Lupin'de Ara

Son Bölümler: Qian Qiu Radyo Dizisi

Qian Qiu Radyo Dizisi -- 2. Sezon -- 4. bölüm yüklendi. (Bilgisayardaki bir sıkıntı nedeniyle devam edemiyorum.)

Son Bölüm

Qian Qiu yeni ekstra!! Geçmiş Günler yayınlandı!!

Bölüm 76: Yağmur suları şemsiyenin kenarından aşağı kayarak omzuna damladı. Kış günlerinin buz gibi soğuğu iliklere işliyordu.

 

   İki gün geçmesine rağmen Li Yanzhen'de hâlâ en ufak bir uyanma belirtisi yoktu. İmparatorluk doktorları endişe içindelerdi, ne yapacaklarını bilemiyorlardı. Su Shiyu'nun emri üzerine saray, Tıp Piri’nin öğrencisi Du Yue'den onu kurtarmasını istemek üzere başkomutanlık konutuna adam gönderdi. Chu Mingyun Li Yanzhen'i şimdilik hayatta tutmaya kararlıydı, bu yüzden kayıtsızca kabul etti ve Qin Zhao, Du Yue'ye saraya kadar eşlik etti.

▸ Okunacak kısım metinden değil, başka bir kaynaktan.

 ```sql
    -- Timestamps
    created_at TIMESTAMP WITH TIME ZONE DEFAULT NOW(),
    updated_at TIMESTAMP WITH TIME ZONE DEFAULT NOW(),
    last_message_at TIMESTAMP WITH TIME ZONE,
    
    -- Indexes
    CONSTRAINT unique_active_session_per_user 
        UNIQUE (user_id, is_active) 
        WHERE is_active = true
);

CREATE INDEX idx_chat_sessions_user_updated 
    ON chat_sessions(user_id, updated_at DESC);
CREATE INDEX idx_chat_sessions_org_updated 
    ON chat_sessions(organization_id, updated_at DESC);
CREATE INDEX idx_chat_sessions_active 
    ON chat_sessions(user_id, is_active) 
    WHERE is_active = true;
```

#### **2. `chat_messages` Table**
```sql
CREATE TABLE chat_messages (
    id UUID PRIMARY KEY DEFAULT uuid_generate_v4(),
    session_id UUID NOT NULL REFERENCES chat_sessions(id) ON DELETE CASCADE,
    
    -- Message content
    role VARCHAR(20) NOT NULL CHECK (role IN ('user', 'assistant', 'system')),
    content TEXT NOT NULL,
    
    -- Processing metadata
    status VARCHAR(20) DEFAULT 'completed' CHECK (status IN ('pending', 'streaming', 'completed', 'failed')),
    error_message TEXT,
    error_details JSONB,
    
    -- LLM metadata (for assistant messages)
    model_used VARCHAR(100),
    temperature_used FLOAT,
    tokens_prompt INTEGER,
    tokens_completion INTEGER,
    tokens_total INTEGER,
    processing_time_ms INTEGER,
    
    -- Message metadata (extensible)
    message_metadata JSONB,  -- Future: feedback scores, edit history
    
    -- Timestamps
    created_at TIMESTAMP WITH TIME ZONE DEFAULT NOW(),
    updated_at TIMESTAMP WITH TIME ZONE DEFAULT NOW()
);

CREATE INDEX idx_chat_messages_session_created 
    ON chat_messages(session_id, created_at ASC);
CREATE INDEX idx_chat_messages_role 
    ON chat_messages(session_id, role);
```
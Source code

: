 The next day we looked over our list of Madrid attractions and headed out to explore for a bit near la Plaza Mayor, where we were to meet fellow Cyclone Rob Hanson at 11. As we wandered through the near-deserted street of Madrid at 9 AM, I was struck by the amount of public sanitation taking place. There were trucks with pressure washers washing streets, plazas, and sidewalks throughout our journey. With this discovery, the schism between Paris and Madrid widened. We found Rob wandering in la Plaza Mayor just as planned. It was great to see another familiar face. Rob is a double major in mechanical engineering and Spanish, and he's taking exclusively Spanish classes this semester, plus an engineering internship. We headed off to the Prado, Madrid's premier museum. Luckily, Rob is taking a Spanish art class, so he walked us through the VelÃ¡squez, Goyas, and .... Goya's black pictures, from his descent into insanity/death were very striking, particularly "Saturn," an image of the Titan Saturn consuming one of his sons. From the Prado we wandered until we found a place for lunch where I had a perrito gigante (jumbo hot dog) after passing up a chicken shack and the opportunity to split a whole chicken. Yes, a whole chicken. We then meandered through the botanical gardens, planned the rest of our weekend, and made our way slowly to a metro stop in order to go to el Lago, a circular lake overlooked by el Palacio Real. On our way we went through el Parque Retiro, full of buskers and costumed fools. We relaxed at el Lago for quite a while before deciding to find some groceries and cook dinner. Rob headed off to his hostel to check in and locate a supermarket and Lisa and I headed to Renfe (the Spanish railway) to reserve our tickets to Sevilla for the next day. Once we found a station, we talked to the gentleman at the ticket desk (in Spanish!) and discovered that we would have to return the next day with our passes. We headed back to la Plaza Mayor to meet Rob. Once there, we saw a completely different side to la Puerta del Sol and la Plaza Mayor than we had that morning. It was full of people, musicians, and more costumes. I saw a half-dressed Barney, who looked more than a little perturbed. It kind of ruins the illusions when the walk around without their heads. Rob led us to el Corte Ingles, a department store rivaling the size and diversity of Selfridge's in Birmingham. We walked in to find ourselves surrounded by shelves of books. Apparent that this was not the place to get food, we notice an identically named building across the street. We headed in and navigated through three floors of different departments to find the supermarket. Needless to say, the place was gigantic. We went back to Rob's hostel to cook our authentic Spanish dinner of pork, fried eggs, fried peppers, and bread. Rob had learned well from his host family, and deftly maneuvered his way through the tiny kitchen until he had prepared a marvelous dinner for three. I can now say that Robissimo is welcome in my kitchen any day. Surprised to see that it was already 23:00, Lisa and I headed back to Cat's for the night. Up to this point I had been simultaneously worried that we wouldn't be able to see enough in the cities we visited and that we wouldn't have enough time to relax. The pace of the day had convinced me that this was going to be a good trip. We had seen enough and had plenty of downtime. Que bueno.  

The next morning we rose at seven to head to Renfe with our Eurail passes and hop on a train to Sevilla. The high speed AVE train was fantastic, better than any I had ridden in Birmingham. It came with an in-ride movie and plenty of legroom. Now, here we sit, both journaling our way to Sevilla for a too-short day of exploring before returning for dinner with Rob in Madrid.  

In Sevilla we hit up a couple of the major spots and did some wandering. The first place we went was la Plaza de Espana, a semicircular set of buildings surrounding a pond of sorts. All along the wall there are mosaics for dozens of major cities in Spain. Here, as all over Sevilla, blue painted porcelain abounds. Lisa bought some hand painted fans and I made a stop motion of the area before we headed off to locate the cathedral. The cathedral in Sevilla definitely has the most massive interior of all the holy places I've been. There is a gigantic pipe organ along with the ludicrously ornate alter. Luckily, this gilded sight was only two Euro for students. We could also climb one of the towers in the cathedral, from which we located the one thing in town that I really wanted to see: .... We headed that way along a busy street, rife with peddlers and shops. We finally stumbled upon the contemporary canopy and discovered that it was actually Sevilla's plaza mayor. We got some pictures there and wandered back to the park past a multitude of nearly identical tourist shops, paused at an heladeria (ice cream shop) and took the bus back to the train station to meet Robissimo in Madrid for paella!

   Ancak Qin Zhao, Du Yue'nin onun nabzını ölçtükten sonra utanç dolu bir bakışla başını sallamasını beklemiyordu.


   "Sen de mi onu kurtaramazsın?" Qin Zhao, Du Yue'yi ıssız saray koridoruna çekti.


   Du Yue ayak uçlarına baktı. Ağzının içinden, "...Bilmiyorum." diye mırıldandı.


   Qin Zhao şaşkına döndü, bunun ne anlama geldiğini anlamamıştı.


   "Vücuduna karışmış birkaç çeşit ölümcül zehir var. Bir iki tanesinden emin değilim. Belki kurtarılabilir, ama ben..." Du Yue'nin eli kendi kuşağını ovuşturdu. Uzun bir süre sonra, “...Korkuyorum." diye fısıldadı.


   Bu duygudan, sıcak kanın soğumasından, cübbesinin köşesine tutunan kişinin bir sonraki anda gevşeyerek düşmesinden ve kaskatı kesilmesinden son derece korkmuştu. Her şey o kadar hızlı meydana gelmişti ki tepki vermeye bile zamanı olmamıştı. Tek görebildiği soluk ay ışığının altındaki gözleri açık kalan, ölümle Chang'an'a doğru bakan yüz idi.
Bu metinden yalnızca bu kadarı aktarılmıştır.